TASK INPUT.
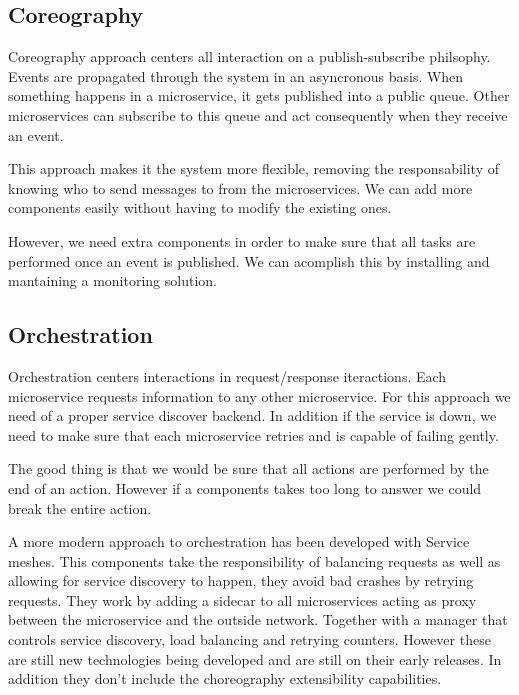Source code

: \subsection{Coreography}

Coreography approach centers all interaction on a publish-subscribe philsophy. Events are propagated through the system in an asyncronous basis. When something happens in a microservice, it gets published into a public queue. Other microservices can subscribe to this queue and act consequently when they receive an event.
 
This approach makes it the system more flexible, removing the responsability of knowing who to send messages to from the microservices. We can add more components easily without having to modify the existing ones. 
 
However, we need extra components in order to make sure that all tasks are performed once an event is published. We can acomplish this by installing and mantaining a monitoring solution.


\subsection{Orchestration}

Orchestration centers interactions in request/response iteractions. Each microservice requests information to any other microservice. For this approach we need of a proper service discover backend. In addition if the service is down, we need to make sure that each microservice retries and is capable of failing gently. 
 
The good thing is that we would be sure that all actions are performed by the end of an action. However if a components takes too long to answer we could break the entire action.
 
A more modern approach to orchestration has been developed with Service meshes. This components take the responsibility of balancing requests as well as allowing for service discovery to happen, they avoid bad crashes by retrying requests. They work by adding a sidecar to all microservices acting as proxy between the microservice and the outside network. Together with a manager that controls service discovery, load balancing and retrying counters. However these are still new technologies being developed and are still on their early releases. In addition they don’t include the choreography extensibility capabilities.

TO DO. With pictures excluded, the material is to be written out exactly as given.

SOLUTION BELOW.
Source code

: \subsection{Coreography}

Coreography approach centers all interaction on a publish-subscribe philsophy. Events are propagated through the system in an asyncronous basis. When something happens in a microservice, it gets published into a public queue. Other microservices can subscribe to this queue and act consequently when they receive an event.
 
This approach makes it the system more flexible, removing the responsability of knowing who to send messages to from the microservices. We can add more components easily without having to modify the existing ones. 
 
However, we need extra components in order to make sure that all tasks are performed once an event is published. We can acomplish this by installing and mantaining a monitoring solution.


\subsection{Orchestration}

Orchestration centers interactions in request/response iteractions. Each microservice requests information to any other microservice. For this approach we need of a proper service discover backend. In addition if the service is down, we need to make sure that each microservice retries and is capable of failing gently. 
 
The good thing is that we would be sure that all actions are performed by the end of an action. However if a components takes too long to answer we could break the entire action.
 
A more modern approach to orchestration has been developed with Service meshes. This components take the responsibility of balancing requests as well as allowing for service discovery to happen, they avoid bad crashes by retrying requests. They work by adding a sidecar to all microservices acting as proxy between the microservice and the outside network. Together with a manager that controls service discovery, load balancing and retrying counters. However these are still new technologies being developed and are still on their early releases. In addition they don’t include the choreography extensibility capabilities.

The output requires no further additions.